Int J Intell Syst. 2021 Jun;36(6):2922-2963. doi: 10.1002/int.22407. Epub 2021 Apr 7.
The sign test is one of the most popular nonparametric tests for location problems and allows testing for any quantile of a population. However, the common sign test has serious drawbacks such as loss of information by considering solely signs of observations but not their magnitudes, various problems related to handling of ties in the data, and the lack of embedding uncertainty regarding the fraction of underlying quantile. To address these issues, we present an extended sign test based on fuzzy categories and fuzzy formulated hypotheses that improves the generality, versatility, and practicability of the common sign test. This generalized test procedure is neat in theory and practice and avoids disadvantages that are often associated with fuzzy tests (e.g., a considerably higher complexity of the underlying model, a fuzzy test decision, and a possibilistic instead of a probabilistic interpretation of test results). In addition, we perform a comprehensive case study on COVID-19 in HIV-infected individuals with a focus on human body temperature and related measurement problems. The results of the study clearly indicate that fuzzy categories and fuzzy hypotheses improve the performance of the sign test.
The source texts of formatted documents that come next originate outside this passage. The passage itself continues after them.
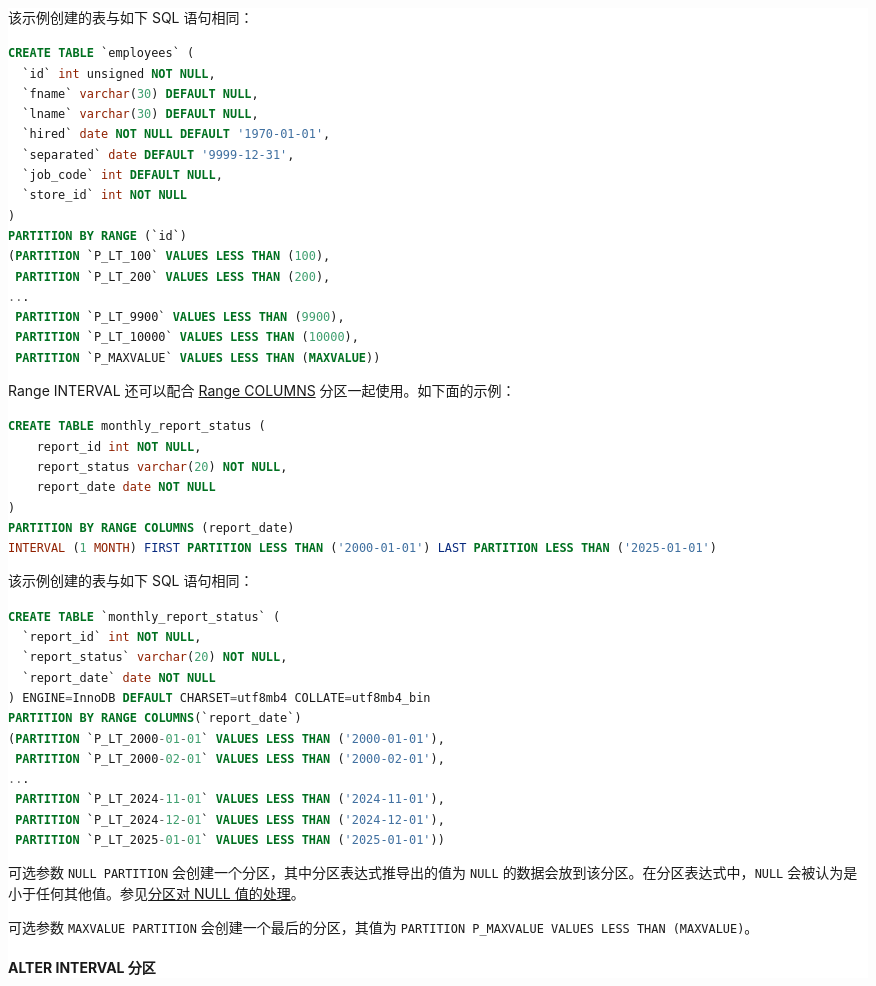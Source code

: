 该示例创建的表与如下 SQL 语句相同：

```sql
CREATE TABLE `employees` (
  `id` int unsigned NOT NULL,
  `fname` varchar(30) DEFAULT NULL,
  `lname` varchar(30) DEFAULT NULL,
  `hired` date NOT NULL DEFAULT '1970-01-01',
  `separated` date DEFAULT '9999-12-31',
  `job_code` int DEFAULT NULL,
  `store_id` int NOT NULL
)
PARTITION BY RANGE (`id`)
(PARTITION `P_LT_100` VALUES LESS THAN (100),
 PARTITION `P_LT_200` VALUES LESS THAN (200),
...
 PARTITION `P_LT_9900` VALUES LESS THAN (9900),
 PARTITION `P_LT_10000` VALUES LESS THAN (10000),
 PARTITION `P_MAXVALUE` VALUES LESS THAN (MAXVALUE))
```

Range INTERVAL 还可以配合 [Range COLUMNS](#range-columns-分区) 分区一起使用。如下面的示例：

```sql
CREATE TABLE monthly_report_status (
    report_id int NOT NULL,
    report_status varchar(20) NOT NULL,
    report_date date NOT NULL
)
PARTITION BY RANGE COLUMNS (report_date)
INTERVAL (1 MONTH) FIRST PARTITION LESS THAN ('2000-01-01') LAST PARTITION LESS THAN ('2025-01-01')
```

该示例创建的表与如下 SQL 语句相同：

```sql
CREATE TABLE `monthly_report_status` (
  `report_id` int NOT NULL,
  `report_status` varchar(20) NOT NULL,
  `report_date` date NOT NULL
) ENGINE=InnoDB DEFAULT CHARSET=utf8mb4 COLLATE=utf8mb4_bin
PARTITION BY RANGE COLUMNS(`report_date`)
(PARTITION `P_LT_2000-01-01` VALUES LESS THAN ('2000-01-01'),
 PARTITION `P_LT_2000-02-01` VALUES LESS THAN ('2000-02-01'),
...
 PARTITION `P_LT_2024-11-01` VALUES LESS THAN ('2024-11-01'),
 PARTITION `P_LT_2024-12-01` VALUES LESS THAN ('2024-12-01'),
 PARTITION `P_LT_2025-01-01` VALUES LESS THAN ('2025-01-01'))
```

可选参数 `NULL PARTITION` 会创建一个分区，其中分区表达式推导出的值为 `NULL` 的数据会放到该分区。在分区表达式中，`NULL` 会被认为是小于任何其他值。参见[分区对 NULL 值的处理](#range-分区对-null-的处理)。

可选参数 `MAXVALUE PARTITION` 会创建一个最后的分区，其值为 `PARTITION P_MAXVALUE VALUES LESS THAN (MAXVALUE)`。

#### ALTER INTERVAL 分区
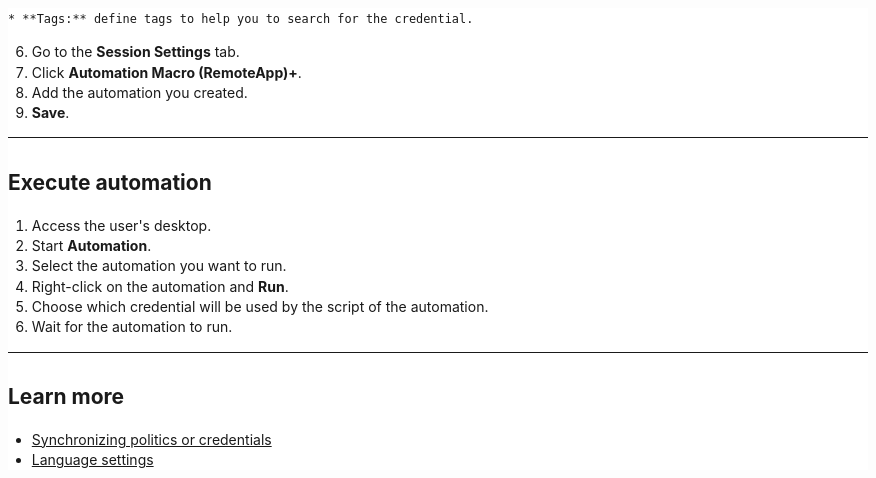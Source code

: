 	* **Tags:** define tags to help you to search for the credential.
6. Go to the **Session Settings** tab.
7. Click **Automation Macro (RemoteApp)\+**.
8. Add the automation you created.
9. **Save**.



---

## Execute automation

1. Access the user's desktop.
2. Start **Automation**.
3. Select the automation you want to run.
4. Right\-click on the automation and **Run**.
5. Choose which credential will be used by the script of the automation.
6. Wait for the automation to run.



---

## Learn more

* [Synchronizing politics or credentials](/v3-32/docs/go-endpoint-manager-windows-agent-core#synchronizing-politics-or-credentials)
* [Language settings](/v3-32/docs/go-endpoint-manager-windows-agent-core#language-settings)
符号检验是用于位置问题的最流行的非参数检验之一,可用于检验总体的任何分位数。然而,普通的符号检验存在严重缺陷,例如仅考虑观测值的符号而不考虑其大小会导致信息丢失,处理数据中的 ties 存在各种问题,以及缺乏关于基础分位数比例的嵌入不确定性。为了解决这些问题,我们提出了一种基于模糊类别和模糊表述假设的扩展符号检验,它提高了普通符号检验的通用性、多功能性和实用性。这种广义检验程序在理论和实践上都很简洁,避免了通常与模糊检验相关的缺点(例如,基础模型的复杂性大大增加、模糊的检验决策以及对检验结果的可能性而非概率解释)。此外,我们对感染 HIV 的个体中的 COVID-19 进行了全面的案例研究,重点关注人体体温及相关测量问题。研究结果清楚地表明,模糊类别和模糊假设提高了符号检验的性能。